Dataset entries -
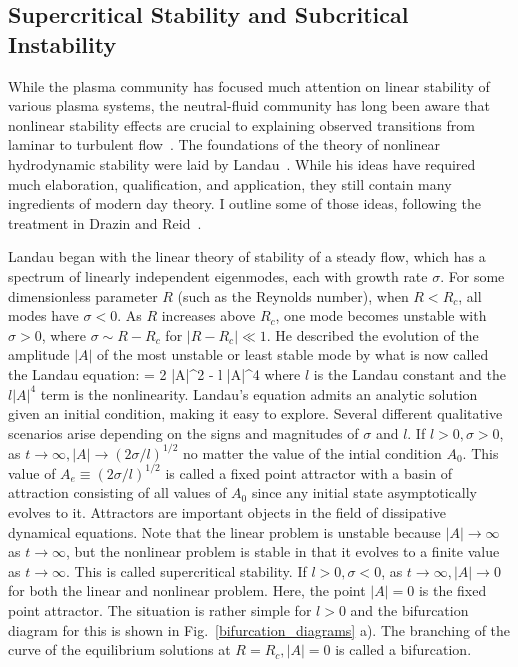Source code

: \subsection{Supercritical Stability and Subcritical Instability}
\label{subcritcal_supercritical}

While the plasma community has focused much attention on linear stability of various plasma systems, the neutral-fluid 
community has long been aware that nonlinear stability effects are crucial to explaining observed transitions from laminar to turbulent flow~\cite{krommes1999}.
The foundations of the theory of nonlinear hydrodynamic stability were laid by Landau~\cite{landau1944,landau1959}. While his ideas have required much elaboration, qualification, and application,
they still contain many ingredients of modern day theory. I outline some of those ideas, following the treatment in Drazin and Reid~\cite{drazin1981}.

Landau began with the linear theory of stability of a steady flow, which has a spectrum of linearly independent eigenmodes, each with growth rate $\sigma$. For some dimensionless parameter $R$ 
(such as the Reynolds number), when $R < R_c$, all modes have $\sigma < 0$. As $R$ increases above $R_c$, one mode becomes unstable with $\sigma > 0$, where 
$\sigma \sim R - R_c$ for $|R-R_c| \ll 1$.
He described the evolution of the amplitude $|A|$ of the most unstable or least stable mode by what is now called the Landau equation:
\beq
\label{landau_eqn}
 = 2 \sigma |A|^2 - l |A|^4
\eeq
where $l$ is the Landau constant and the $l |A|^4$ term is the nonlinearity. Landau's equation admits an analytic solution given an initial condition, making it easy to explore. 
Several different qualitative scenarios arise depending on the signs and magnitudes of $\sigma$ and $l$. If $l>0, \sigma>0$, as $t \rightarrow \infty, |A| \rightarrow (2 \sigma/l)^{1/2}$ no matter
the value of the intial condition $A_0$. This value of $A_e \equiv (2 \sigma/l)^{1/2}$ is called a fixed point attractor with a basin of attraction consisting of all values of $A_0$
since any initial state asymptotically evolves to it. Attractors are important objects in the field of dissipative dynamical equations. Note that the linear problem
is unstable because $|A| \rightarrow \infty$ as $t \rightarrow \infty$, but the nonlinear problem is stable in that it evolves to a finite value as $t \rightarrow \infty$. This is called
supercritical stability. If $l>0, \sigma<0$, as $t \rightarrow \infty, |A| \rightarrow 0$ for both the linear and nonlinear problem. Here, the point $|A|=0$ is the fixed point attractor. 
The situation is rather simple for
$l>0$ and the bifurcation diagram for this is shown in Fig.~\ref{bifurcation_diagrams} a). The branching of the curve of the equilibrium solutions at $R = R_c, |A| = 0$ is called a bifurcation.

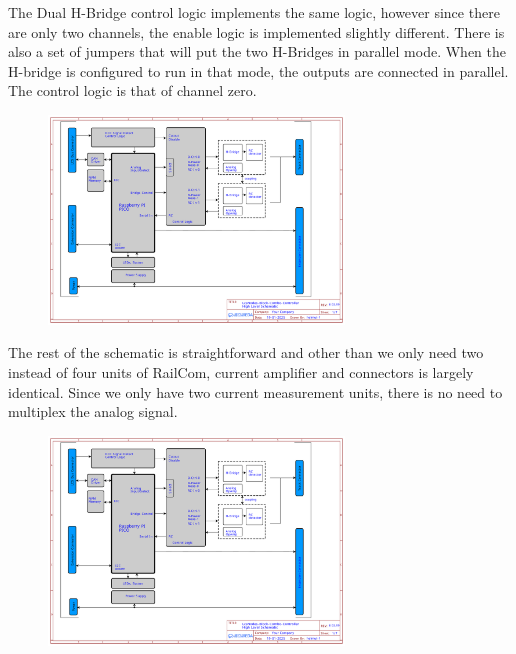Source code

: The Dual H-Bridge control logic implements the same logic, however since there are only two channels, the enable logic is implemented slightly different. There is also a set of jumpers that will put the two H-Bridges in parallel mode. When the H-bridge is configured to run in that mode, the outputs are connected in parallel. The control logic is that of channel zero.

\begin{figure}[htbp]
    \centering
    \includegraphics[page=4, width=0.7\textwidth]{./Schematics/Schematic_LcsNodes-Block-Combo-Controller.pdf}
\end{figure}
\FloatBarrier

The rest of the schematic is straightforward and other than we only need two instead of four units of RailCom, current amplifier and connectors is largely identical. Since we only have two current measurement units, there is no need to multiplex the analog signal. 

\begin{figure}[htbp]
    \centering
    \includegraphics[page=5, width=0.7\textwidth]{./Schematics/Schematic_LcsNodes-Block-Combo-Controller.pdf}
\end{figure}
\FloatBarrier

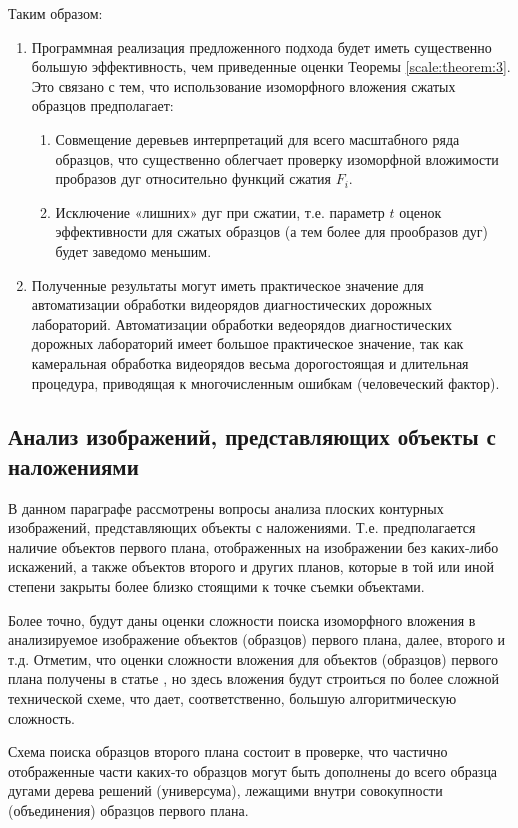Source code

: Таким образом:
\begin{enumerate}
\item  Программная реализация предложенного подхода будет иметь существенно большую эффективность, чем приведенные оценки  Теоремы \ref{scale:theorem:3}. Это связано с тем, что использование изоморфного вложения сжатых образцов предполагает:
\begin{enumerate}
\item Совмещение деревьев интерпретаций для всего масштабного ряда образцов, что существенно облегчает проверку изоморфной вложимости пробразов дуг относительно функций сжатия $F_i$. 
\item Исключение «лишних» дуг при сжатии, т.е. параметр $t$ оценок эффективности  для сжатых образцов (а тем более для прообразов дуг) будет заведомо меньшим.  
\end{enumerate}
\item Полученные результаты могут иметь практическое значение для автоматизации обработки видеорядов диагностических дорожных лабораторий.  Автоматизации обработки ведеорядов диагностических дорожных лабораторий имеет большое практическое значение, так как камеральная обработка видеорядов весьма дорогостоящая и длительная процедура, приводящая к многочисленным ошибкам (человеческий фактор).  
\end{enumerate}


\subsection{Анализ изображений, представляющих объекты с наложениями}

В данном параграфе рассмотрены вопросы анализа плоских контурных изображений, представляющих объекты с наложениями. Т.е. предполагается наличие объектов первого плана, отображенных на изображении без каких-либо искажений,  а также объектов второго и других планов, которые в той или иной степени закрыты более близко стоящими к точке съемки объектами.

Более точно, будут даны оценки сложности поиска изоморфного вложения в анализируемое изображение объектов (образцов) первого плана, далее, второго и т.д. Отметим, что оценки сложности вложения для объектов (образцов) первого плана получены в статье  \cite{D8}, но здесь вложения будут строиться по более сложной технической схеме, что дает, соответственно,  большую алгоритмическую сложность.

Схема поиска образцов второго плана состоит в проверке, что частично отображенные части каких-то образцов могут быть дополнены до всего образца дугами дерева решений (универсума), лежащими внутри  совокупности (объединения) образцов первого плана.

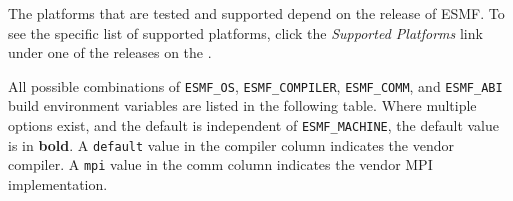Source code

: 

The platforms that are tested and supported depend on the release
of ESMF.  To see the specific list of supported platforms,
click the {\em Supported Platforms} link under one of the releases
on the .

All possible combinations of {\tt ESMF\_OS}, {\tt ESMF\_COMPILER}, {\tt ESMF\_COMM},
and {\tt ESMF\_ABI} build environment variables are listed in the following table.
Where multiple options exist, and the default is independent
of {\tt ESMF\_MACHINE}, the default value is in {\bf bold}.
A {\tt default} value in the compiler column indicates
the vendor compiler. A {\tt mpi} value in the comm column indicates
the vendor MPI implementation.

PROBLEM TO SOLVE -
The required answer is each line of the data in which the word "Controller" appears.

EXERCISE RESULT -
    \includegraphics[page=4, width=0.7\textwidth]{./Schematics/Schematic_LcsNodes-Block-Combo-Controller.pdf}
    \includegraphics[page=5, width=0.7\textwidth]{./Schematics/Schematic_LcsNodes-Block-Combo-Controller.pdf}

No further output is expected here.